◆ Requirement ◆
Restate exactly the lines of the entries below, beginning with the first and ending with the line that holds "As a particularly". Pictures are not copied.

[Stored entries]
===============
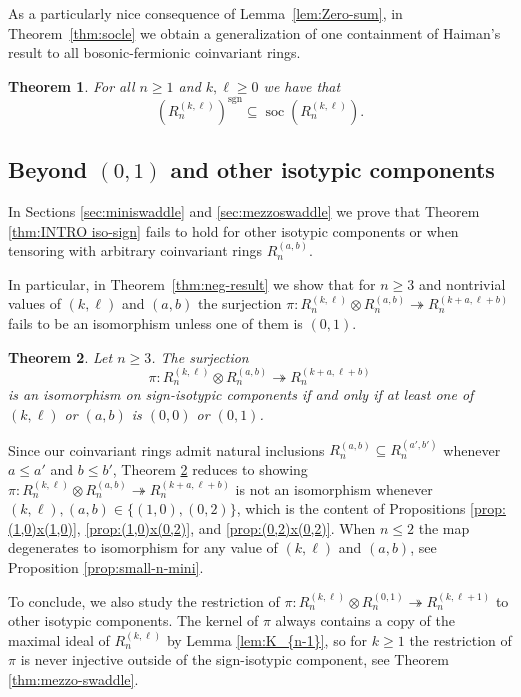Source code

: \documentclass[11pt, reqno]{amsart}
\newtheorem{introthm}{Theorem}
\theoremstyle{definition}
\theoremstyle{remark}
\numberwithin{equation}{section}
\newcommand{\0}{\emptyset}
\DeclareMathOperator{\sgn}{sgn}
\DeclareMathOperator{\soc}{soc}
\begin{document}
As a particularly nice consequence of Lemma~\ref{lem:Zero-sum}, in Theorem~\ref{thm:socle} we obtain a generalization of one containment of Haiman's result to all bosonic-fermionic coinvariant rings.

\begin{introthm}\label{thm:INTRO socle} For all $n\geq 1$ and $k,\ell \geq 0$ we have that
    \[\left(R_n^{(k,\ell)}\right)^{\sgn} \subseteq \soc\left(R_n^{(k,\ell)}\right).\]
\end{introthm}

\subsection{Beyond $(0,1)$ and other isotypic components} In Sections \ref{sec:miniswaddle} and \ref{sec:mezzoswaddle} we prove that Theorem \ref{thm:INTRO iso-sign} fails to hold for other isotypic components or when tensoring with arbitrary coinvariant rings $R_n^{(a,b)}$. 

In particular, in Theorem~\ref{thm:neg-result} we show that for $n\geq 3$ and nontrivial values  
of $(k,\ell)$ and $(a,b)$ the surjection 
$\pi: R_{n}^{(k,\ell)} \otimes R_{n}^{(a,b)} \twoheadrightarrow R_{n}^{(k+a,\ell+b)}$ 
fails to be an isomorphism unless one of them is $(0,1)$. 

\begin{introthm}\label{thm:INTRO neg-result}
Let $n \geq 3$.
The surjection
\begin{equation*}
        \pi: R_{n}^{(k,\ell)} \otimes R_{n}^{(a,b)} \twoheadrightarrow R_{n}^{(k+a,\ell+b)}
    \end{equation*}
     is an isomorphism on sign-isotypic components if and only if 
     at least one of $(k,\ell)$ or $(a,b)$ is $(0,0)$ or $(0,1)$. 
\end{introthm}

Since our coinvariant rings admit natural inclusions $R_n^{(a,b)} \subseteq R_n^{(a',b')}$ whenever 
$a\leq a'$ and $b\leq b'$, Theorem \ref{thm:INTRO neg-result} reduces to showing 
$\pi: R_{n}^{(k,\ell)} \otimes R_{n}^{(a,b)} \twoheadrightarrow R_{n}^{(k+a,\ell+b)}$ 
is not an isomorphism whenever $(k,\ell), (a,b)\in \{(1,0), (0,2)\}$, 
which is the content of Propositions \ref{prop:(1,0)x(1,0)}, \ref{prop:(1,0)x(0,2)}, and \ref{prop:(0,2)x(0,2)}. 
When $n \leq 2$ the map degenerates to isomorphism for any value of 
$(k,\ell)$ and $(a,b)$, see Proposition \ref{prop:small-n-mini}. 

To conclude, we also study the restriction of $\pi: R_{n}^{(k,\ell)} \otimes R_{n}^{(0,1)} \twoheadrightarrow R_{n}^{(k,\ell+1)}$ to other isotypic components. 
The kernel of $\pi$ always contains a copy of the maximal ideal of $R_n^{(k,\ell)}$ by Lemma \ref{lem:K_{n-1}}, so for $k \geq 1$ the restriction of $\pi$ is never injective outside of the sign-isotypic component, see Theorem \ref{thm:mezzo-swaddle}.
\end{document}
===============
◆ The answer ◆
Source code

: \documentclass[11pt, reqno]{amsart}
\newtheorem{introthm}{Theorem}
\theoremstyle{definition}
\theoremstyle{remark}
\numberwithin{equation}{section}
\newcommand{\0}{\emptyset}
\DeclareMathOperator{\sgn}{sgn}
\DeclareMathOperator{\soc}{soc}
\begin{document}
As a particularly nice consequence of Lemma~\ref{lem:Zero-sum}, in Theorem~\ref{thm:socle} we obtain a generalization of one containment of Haiman's result to all bosonic-fermionic coinvariant rings.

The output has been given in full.